Turn and Face the Strange

Why Reinvention Matters in Leadership

1985. Bowie.

I'm 12 years old and I've just discovered a cassette of that weird bloke on the telly who dances like a loon down the street with Jagger. And slowly, music changed for me, and changed me.

I found something new and different, not the throwaway pop I'd been listening to, but a guy who embraced his otherness. It's no coincidence that at the same time I was also exploring the back catalogue of that other counter-culturalist, Prince Rogers Nelson.

I wore that tape out. It disappeared from my ownership a long time ago, but that's OK. These days I can come and go as I like across the back catalogue, through streaming. And I have done that a lot over the last week, on the 10th anniversary of Bowie's untimely death. (I can't begin to think about the same anniversary for Prince coming up in a few months - I literally started crying on my commute home a decade ago when I heard the news).

The Odd Boy and His Musical Heroes

Why did Bowie and Prince resonate so much at such a formative stage for me? Well I guess I saw a touch of the outsider, something I felt deeply. Weirdly obsessed with cardigans, a 1st 15 flanker for the school rugby team, and into musical theatre in my spare time. I was an odd boy. And as Bowie said - don't tell me to grow up and out of it...

What both of my musical heroes told me was this: change is natural and reinvention crucial. They constantly killed off and resurrected their iconic selves. Prince threw away and reclaimed his name. Bowie was a spaceman, a suave society man, a non-starry member of a group, an artist. They showed me that you don't have to stay the same version of yourself forever.

What This Has to Do With Leadership

Which leads me to today. Maybe that's why I'm drawn to change and transitions in my work. Whether it's people stepping up into a management role, teams facing unprecedented transformation, the superstar who's trapped by their successes and wants something different, or the senior exec who's just made their first move onto the Board.

All of it is about change, reinvention, unstuckness.

Here's what I've learned from working with leaders in transition, and what Bowie and Prince taught me all those years ago: reinvention isn't about abandoning who you are. It's about allowing yourself to evolve into who you're becoming.

The leaders I work with often carry versions of themselves that used to serve them brilliantly. The results-driver who got promoted for delivering. The perfectionist who built their reputation on flawless execution. The steady presence who everyone relied on during the last crisis.

But at some point, those versions stop fitting. The role changes. The organisation shifts. The market moves. Or you just wake up one day and realise you're performing a version of leadership that doesn't feel like yours anymore.

The Courage to Kill Off Your Old Self

What made Bowie and Prince remarkable wasn't just their willingness to change. It was their willingness to let go of what was working. Ziggy Stardust was hugely successful, but Bowie killed him off anyway. Prince was at the height of his fame when he literally changed his name and walked away from the very identity that made him a star.

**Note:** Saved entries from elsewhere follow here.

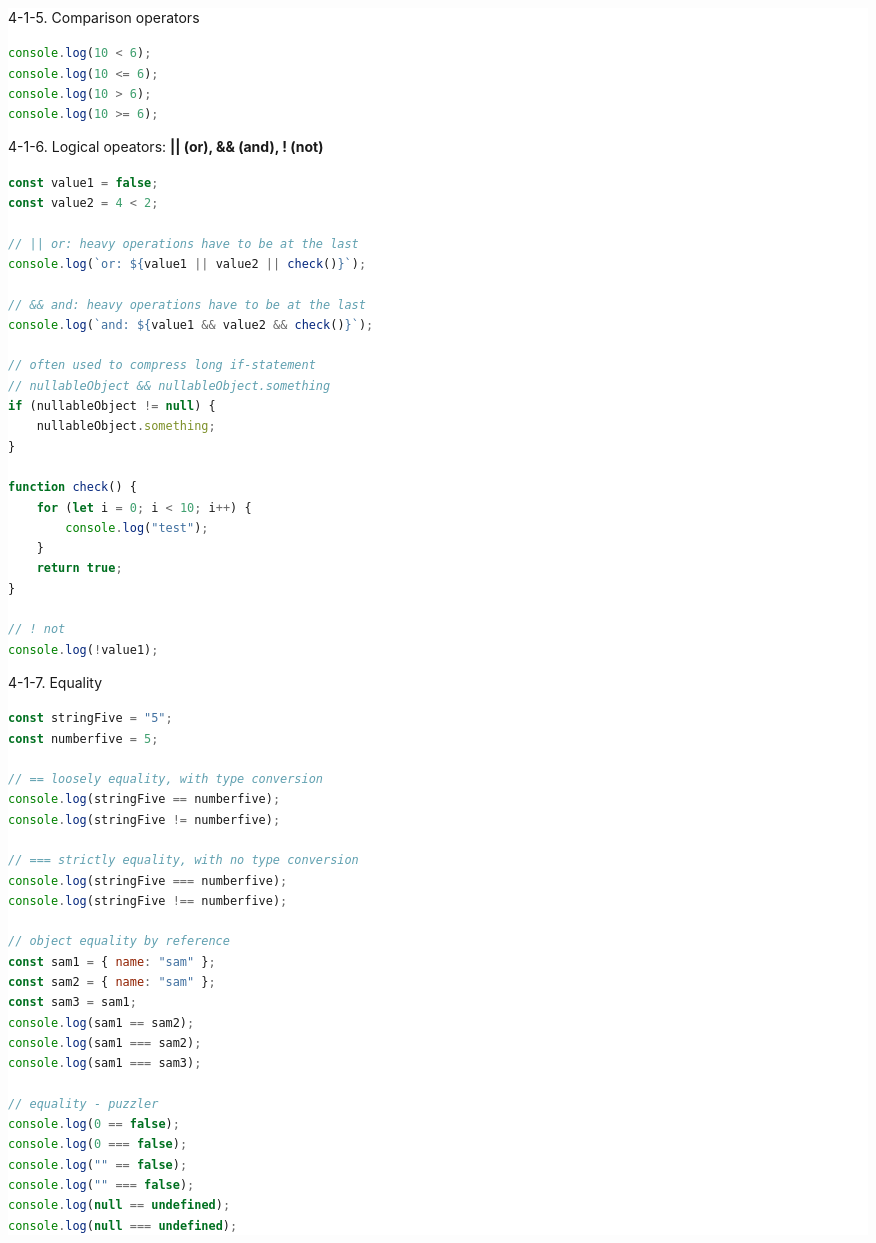 4-1-5. Comparison operators

```js
console.log(10 < 6);
console.log(10 <= 6);
console.log(10 > 6);
console.log(10 >= 6);
```

4-1-6. Logical opeators: **|| (or), && (and), ! (not)**

```js
const value1 = false;
const value2 = 4 < 2;

// || or: heavy operations have to be at the last
console.log(`or: ${value1 || value2 || check()}`);

// && and: heavy operations have to be at the last
console.log(`and: ${value1 && value2 && check()}`);

// often used to compress long if-statement
// nullableObject && nullableObject.something
if (nullableObject != null) {
    nullableObject.something;
}

function check() {
    for (let i = 0; i < 10; i++) {
        console.log("test");
    }
    return true;
}

// ! not
console.log(!value1);
```

4-1-7. Equality

```js
const stringFive = "5";
const numberfive = 5;

// == loosely equality, with type conversion
console.log(stringFive == numberfive);
console.log(stringFive != numberfive);

// === strictly equality, with no type conversion
console.log(stringFive === numberfive);
console.log(stringFive !== numberfive);

// object equality by reference
const sam1 = { name: "sam" };
const sam2 = { name: "sam" };
const sam3 = sam1;
console.log(sam1 == sam2);
console.log(sam1 === sam2);
console.log(sam1 === sam3);

// equality - puzzler
console.log(0 == false);
console.log(0 === false);
console.log("" == false);
console.log("" === false);
console.log(null == undefined);
console.log(null === undefined);
```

That takes courage. Real courage.

In leadership, it looks like this: the director who admits they can't keep operating as a super-charged individual contributor. The VP who acknowledges that their command-and-control approach won't work with the next generation. The founder who recognises they need to step back from operations to let their business grow.

It's scary to let go of what made you successful. But here's the thing - you're not actually letting go of your core. You're letting go of a performance that's outlived its usefulness.

What Reinvention Really Means

Reinvention in leadership isn't about becoming someone you're not. It's about creating space for who you're becoming.

It means questioning the assumptions that got you here. It means being willing to look awkward or unsure as you try new approaches. It means having the humility to acknowledge that what worked brilliantly five years ago might not be what's needed now.

And here's what that 12-year-old boy discovered, listening to Bowie on repeat: the people who embrace their otherness, who lean into what makes them different, who are willing to reinvent whilst staying true to their core - those are the ones who create something remarkable.

If You're in Transition

If you're a leader struggling with change right now, if you're feeling trapped by your own success, if you sense there's a different version of your leadership waiting to emerge but you're not quite sure what it looks like - you're not alone.

That's the work I do. Helping leaders navigate transitions. Creating space for you to explore what's next without the pressure of having all the answers. Walking shoulder-to-shoulder with you as you figure out who you're becoming, not just who you've been.

Because here's what I know: change is natural. Reinvention is crucial. And getting unstuck? That's where the real growth happens.

Turn and face the strange. The changes might be exactly what you need.